** LISTED ENTRIES follows **
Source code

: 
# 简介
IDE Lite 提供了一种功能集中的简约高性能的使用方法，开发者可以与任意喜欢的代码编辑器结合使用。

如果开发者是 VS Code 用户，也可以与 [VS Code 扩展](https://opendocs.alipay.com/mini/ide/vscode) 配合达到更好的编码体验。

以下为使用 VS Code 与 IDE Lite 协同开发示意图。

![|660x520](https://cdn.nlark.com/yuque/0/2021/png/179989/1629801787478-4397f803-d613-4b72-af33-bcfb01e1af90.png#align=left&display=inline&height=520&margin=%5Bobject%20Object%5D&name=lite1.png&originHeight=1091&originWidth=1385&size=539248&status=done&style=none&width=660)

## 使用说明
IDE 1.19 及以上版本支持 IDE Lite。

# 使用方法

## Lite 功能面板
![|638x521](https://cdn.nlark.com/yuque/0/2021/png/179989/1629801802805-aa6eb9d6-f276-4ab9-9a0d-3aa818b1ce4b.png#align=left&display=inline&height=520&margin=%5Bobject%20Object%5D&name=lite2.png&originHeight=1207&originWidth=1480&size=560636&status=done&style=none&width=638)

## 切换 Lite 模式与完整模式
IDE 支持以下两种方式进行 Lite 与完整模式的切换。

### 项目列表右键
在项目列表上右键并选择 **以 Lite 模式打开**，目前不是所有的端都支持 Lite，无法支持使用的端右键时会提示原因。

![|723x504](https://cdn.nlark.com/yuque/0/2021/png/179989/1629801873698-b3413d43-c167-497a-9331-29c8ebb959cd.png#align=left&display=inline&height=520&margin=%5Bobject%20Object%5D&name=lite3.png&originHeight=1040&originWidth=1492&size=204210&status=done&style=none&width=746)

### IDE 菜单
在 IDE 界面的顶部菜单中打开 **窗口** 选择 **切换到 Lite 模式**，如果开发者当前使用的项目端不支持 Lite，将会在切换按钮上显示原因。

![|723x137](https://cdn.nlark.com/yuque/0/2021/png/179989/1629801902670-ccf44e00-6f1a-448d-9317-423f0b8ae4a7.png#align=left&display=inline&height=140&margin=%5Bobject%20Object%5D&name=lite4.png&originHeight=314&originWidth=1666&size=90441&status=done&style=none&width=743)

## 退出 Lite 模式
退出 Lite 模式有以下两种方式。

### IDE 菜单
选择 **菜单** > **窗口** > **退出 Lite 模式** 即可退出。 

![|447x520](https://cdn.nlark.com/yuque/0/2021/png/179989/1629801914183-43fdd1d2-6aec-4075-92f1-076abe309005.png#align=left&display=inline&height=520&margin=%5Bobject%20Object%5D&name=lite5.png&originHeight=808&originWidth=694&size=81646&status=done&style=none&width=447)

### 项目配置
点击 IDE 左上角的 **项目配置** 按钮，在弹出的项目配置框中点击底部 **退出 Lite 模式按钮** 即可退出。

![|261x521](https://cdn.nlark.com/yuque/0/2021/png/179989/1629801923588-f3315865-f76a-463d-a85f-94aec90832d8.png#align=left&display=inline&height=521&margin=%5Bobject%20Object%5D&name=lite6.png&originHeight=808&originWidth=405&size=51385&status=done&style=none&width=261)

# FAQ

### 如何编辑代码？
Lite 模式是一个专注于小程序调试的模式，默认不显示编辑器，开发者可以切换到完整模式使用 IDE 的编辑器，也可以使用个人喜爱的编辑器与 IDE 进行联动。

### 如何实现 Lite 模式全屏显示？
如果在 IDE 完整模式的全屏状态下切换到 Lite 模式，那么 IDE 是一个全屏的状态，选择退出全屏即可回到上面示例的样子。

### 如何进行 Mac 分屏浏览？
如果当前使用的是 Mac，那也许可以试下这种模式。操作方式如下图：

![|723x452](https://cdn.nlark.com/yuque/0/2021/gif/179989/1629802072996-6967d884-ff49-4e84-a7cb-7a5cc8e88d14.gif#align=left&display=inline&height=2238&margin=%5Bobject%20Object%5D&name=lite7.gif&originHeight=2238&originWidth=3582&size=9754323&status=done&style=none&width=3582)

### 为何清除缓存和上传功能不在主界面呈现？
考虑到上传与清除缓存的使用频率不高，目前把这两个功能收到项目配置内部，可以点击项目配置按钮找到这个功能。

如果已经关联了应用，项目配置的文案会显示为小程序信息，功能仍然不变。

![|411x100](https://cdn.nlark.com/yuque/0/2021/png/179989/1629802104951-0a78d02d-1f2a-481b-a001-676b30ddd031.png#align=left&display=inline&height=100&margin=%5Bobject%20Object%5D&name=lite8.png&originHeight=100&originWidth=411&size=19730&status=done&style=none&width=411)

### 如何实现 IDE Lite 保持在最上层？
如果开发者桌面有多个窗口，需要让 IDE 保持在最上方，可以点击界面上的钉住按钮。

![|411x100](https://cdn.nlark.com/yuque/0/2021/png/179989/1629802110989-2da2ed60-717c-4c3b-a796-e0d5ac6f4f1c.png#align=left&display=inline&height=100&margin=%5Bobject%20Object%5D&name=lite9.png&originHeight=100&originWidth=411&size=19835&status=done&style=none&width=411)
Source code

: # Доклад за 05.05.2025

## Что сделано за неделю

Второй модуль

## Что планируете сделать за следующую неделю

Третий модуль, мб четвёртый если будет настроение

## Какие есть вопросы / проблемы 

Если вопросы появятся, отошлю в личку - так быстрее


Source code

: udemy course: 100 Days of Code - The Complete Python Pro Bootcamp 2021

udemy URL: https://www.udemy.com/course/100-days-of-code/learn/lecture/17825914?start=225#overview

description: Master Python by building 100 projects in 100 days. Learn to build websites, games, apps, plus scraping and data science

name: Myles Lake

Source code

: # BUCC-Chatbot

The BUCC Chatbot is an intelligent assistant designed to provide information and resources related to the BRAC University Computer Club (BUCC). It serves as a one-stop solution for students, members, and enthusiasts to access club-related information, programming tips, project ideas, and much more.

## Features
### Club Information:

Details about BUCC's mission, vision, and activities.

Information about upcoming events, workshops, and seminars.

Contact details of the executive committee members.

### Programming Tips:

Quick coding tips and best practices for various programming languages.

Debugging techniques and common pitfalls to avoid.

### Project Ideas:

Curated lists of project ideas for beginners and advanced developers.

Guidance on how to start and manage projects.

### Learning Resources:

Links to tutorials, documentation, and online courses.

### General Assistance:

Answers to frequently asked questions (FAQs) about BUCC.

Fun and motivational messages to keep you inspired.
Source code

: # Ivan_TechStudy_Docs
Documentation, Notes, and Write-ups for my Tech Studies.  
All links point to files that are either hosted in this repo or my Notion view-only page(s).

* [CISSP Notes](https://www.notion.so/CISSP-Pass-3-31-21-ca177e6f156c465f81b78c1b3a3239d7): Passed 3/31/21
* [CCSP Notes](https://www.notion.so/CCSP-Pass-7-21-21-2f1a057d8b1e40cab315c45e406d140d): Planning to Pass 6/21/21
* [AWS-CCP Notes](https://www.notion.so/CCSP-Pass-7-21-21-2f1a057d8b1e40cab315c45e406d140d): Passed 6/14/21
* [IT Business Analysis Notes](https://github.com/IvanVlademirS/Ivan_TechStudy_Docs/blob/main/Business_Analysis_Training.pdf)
** End of LISTED ENTRIES **
*ACTION ITEM*. From the line that has "### 如何实现 IDE Lite 保持在最上层？" through the line that has "如果开发者桌面有多个窗口，需要让 IDE 保持在最上方，可以点击界面上的钉住按钮。", copy every line exactly as it appears above, and leave out all others.

*SOLUTION FOR THIS TASK*.
### 如何实现 IDE Lite 保持在最上层？
如果开发者桌面有多个窗口，需要让 IDE 保持在最上方，可以点击界面上的钉住按钮。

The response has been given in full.